Besides aesthetic considerations, the plan also has to deal with possible environmental concerns like leaking fuel tanks and groundwater runoff. The MTO has engaged Dillon Consulting on developing a preliminary plan. Apparently, issues such as landscaping and noise reduction will be addressed during the detailed design process. According to Paul Acquaah, project manager for Dillon Consulting, “Snow drifts (also) come into play. In the area you get a lot a blowing snow. These are all things we have to consider.”
Construction on the new station can begin after an Environmental Assessment, but is also dependent on the acquisition of the land and getting funding from the province. When the new facility is operational, the Bowmanville scale will be closed. This upgrade is part of the MTO’s overall strategy to modernize its inspection facilities province-wide.

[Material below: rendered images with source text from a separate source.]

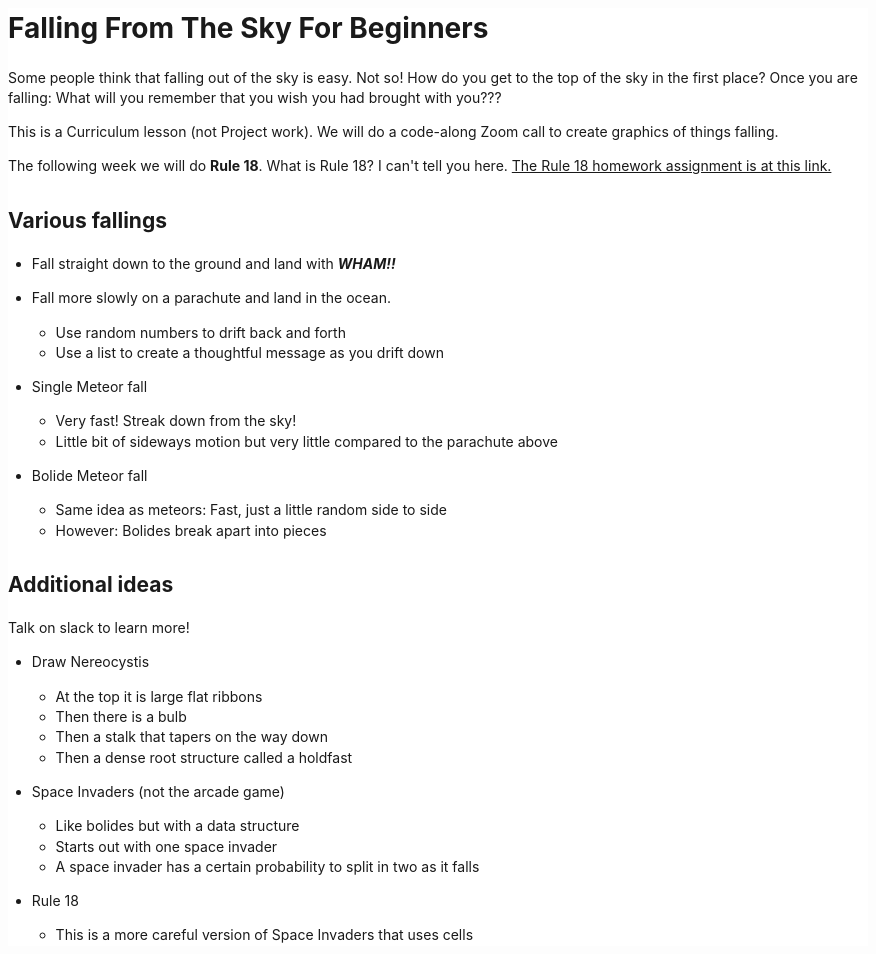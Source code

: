 # Falling From The Sky For Beginners


Some people think that falling out of the sky is easy. Not so! How do you get to the top of the sky in the first place? 
Once you are falling: What will you remember that you wish you had brought with you???


This is a Curriculum lesson (not Project work). We will do a code-along Zoom call to create graphics of things falling.


The following week we will do **Rule 18**. What is Rule 18? I can't tell you here. 
[The Rule 18 homework assignment is at this link.](https://github.com/robfatland/pythonbytes/blob/master/homework/README.md)




## Various fallings


* Fall straight down to the ground and land with ***WHAM!!***


* Fall more slowly on a parachute and land in the ocean. 
    * Use random numbers to drift back and forth
    * Use a list to create a thoughtful message as you drift down


* Single Meteor fall
    * Very fast! Streak down from the sky!
    * Little bit of sideways motion but very little compared to the parachute above


* Bolide Meteor fall
    * Same idea as meteors: Fast, just a little random side to side
    * However: Bolides break apart into pieces


## Additional ideas


Talk on slack to learn more!


* Draw Nereocystis
    * At the top it is large flat ribbons
    * Then there is a bulb
    * Then a stalk that tapers on the way down
    * Then a dense root structure called a holdfast
   
   
* Space Invaders (not the arcade game)
    * Like bolides but with a data structure
    * Starts out with one space invader
    * A space invader has a certain probability to split in two as it falls 

* Rule 18
    * This is a more careful version of Space Invaders that uses cells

Indeed the old-style inspection stations have become obsolete. Prior to the 1990s, the primary focus of these stations was weighing vehicles. Since that time, enforcement has shifted to focusing on driver and mechanical fitness, requiring more space for inspections and detention.
Meanwhile, work goes on at the eastbound Putnam Road inspection station east of London, Ont., which will remain closed until the fall. Redevelopment of the eastbound station is expected to be completed by September 2012. The westbound station will then be closed and replaced by mid-summer 2013.
Nichols advises that “More mobile patrols are being conducted on Hwy. 401 eastbound and rerouted to maintain effective enforcement (during the construction).
In case you’re wondering about the status of the westbound inspection station at Gananoque, it is no longer used and steps are being taken to decommission it permanently, according to Nichols. He adds, “There is an active planning study on the eastbound Gananoque TIS.”
That facility is apparently due for a refit after 2015. Two other facilities also slated to undergo upgrading at that time are located in Northern Ontario: at Red Rock on Hwy. 11/17, and Heyden, Ont. on Hwy. 17.